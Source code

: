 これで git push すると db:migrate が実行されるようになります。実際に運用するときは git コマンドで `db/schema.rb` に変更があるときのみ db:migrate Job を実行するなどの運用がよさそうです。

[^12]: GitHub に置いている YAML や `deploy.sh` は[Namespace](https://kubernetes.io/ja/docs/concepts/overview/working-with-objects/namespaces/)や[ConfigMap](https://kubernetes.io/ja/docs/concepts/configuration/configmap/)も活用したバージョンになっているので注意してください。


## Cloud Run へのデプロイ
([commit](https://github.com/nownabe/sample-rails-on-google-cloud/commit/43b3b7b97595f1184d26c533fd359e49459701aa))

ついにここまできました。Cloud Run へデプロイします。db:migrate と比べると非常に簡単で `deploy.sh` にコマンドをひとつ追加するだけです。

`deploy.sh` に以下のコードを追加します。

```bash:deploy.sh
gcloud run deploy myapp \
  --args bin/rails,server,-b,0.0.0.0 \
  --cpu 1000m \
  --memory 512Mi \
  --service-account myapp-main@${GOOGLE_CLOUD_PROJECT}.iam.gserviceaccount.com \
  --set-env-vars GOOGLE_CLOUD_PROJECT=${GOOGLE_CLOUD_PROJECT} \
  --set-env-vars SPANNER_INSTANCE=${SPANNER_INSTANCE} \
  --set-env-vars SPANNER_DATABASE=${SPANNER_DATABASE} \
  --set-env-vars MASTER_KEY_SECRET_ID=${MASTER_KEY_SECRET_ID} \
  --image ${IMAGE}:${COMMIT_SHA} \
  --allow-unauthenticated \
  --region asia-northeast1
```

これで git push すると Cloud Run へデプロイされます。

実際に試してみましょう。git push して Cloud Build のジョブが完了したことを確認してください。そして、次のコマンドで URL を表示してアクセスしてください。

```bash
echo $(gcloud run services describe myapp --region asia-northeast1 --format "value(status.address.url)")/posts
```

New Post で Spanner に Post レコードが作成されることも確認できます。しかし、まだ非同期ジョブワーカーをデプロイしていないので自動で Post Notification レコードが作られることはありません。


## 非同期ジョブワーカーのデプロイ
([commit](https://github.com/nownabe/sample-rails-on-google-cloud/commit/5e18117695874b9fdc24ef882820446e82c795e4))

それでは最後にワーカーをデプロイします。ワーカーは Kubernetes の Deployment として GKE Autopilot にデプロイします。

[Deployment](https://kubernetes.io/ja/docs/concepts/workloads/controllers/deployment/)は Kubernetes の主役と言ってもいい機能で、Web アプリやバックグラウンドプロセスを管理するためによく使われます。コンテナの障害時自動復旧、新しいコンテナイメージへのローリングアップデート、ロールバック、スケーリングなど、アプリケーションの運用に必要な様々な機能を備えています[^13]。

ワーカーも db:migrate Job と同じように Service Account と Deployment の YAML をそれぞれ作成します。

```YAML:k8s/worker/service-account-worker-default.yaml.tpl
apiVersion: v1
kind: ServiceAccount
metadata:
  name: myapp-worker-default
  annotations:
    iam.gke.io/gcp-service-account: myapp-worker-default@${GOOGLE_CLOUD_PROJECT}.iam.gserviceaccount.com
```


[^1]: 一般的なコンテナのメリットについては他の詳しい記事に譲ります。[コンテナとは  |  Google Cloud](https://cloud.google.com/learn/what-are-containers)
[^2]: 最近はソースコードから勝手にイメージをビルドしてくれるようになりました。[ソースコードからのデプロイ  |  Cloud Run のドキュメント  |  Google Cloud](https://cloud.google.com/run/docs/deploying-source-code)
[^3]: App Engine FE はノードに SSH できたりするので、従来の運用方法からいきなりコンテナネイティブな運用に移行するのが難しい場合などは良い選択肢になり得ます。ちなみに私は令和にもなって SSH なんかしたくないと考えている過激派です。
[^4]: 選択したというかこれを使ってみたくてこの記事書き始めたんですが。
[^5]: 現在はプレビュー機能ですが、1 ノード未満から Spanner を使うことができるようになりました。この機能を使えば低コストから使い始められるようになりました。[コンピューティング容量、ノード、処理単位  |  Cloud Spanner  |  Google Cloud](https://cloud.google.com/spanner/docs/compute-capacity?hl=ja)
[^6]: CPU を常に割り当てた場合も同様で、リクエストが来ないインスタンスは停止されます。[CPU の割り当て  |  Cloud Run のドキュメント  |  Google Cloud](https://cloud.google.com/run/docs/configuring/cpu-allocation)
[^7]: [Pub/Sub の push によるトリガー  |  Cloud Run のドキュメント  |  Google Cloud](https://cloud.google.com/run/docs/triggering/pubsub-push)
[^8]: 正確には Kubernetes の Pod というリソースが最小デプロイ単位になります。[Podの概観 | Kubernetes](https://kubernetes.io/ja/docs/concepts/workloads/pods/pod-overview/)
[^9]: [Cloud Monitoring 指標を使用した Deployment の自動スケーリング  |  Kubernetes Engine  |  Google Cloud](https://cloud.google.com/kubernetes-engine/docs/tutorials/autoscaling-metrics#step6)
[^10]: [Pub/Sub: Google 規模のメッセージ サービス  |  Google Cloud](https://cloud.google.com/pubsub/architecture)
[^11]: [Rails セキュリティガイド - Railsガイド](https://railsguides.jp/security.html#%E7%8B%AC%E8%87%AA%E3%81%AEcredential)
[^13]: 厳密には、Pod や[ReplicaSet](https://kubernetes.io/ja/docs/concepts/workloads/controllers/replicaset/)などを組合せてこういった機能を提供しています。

◆ ◆ ◆

[Exercise]: A verbatim copy of the lines from the one with "[^11]: [Rails セキュリティガイド" to the end of the listing is the whole answer.

[Exercise result]:
[^11]: [Rails セキュリティガイド - Railsガイド](https://railsguides.jp/security.html#%E7%8B%AC%E8%87%AA%E3%81%AEcredential)
[^13]: 厳密には、Pod や[ReplicaSet](https://kubernetes.io/ja/docs/concepts/workloads/controllers/replicaset/)などを組合せてこういった機能を提供しています。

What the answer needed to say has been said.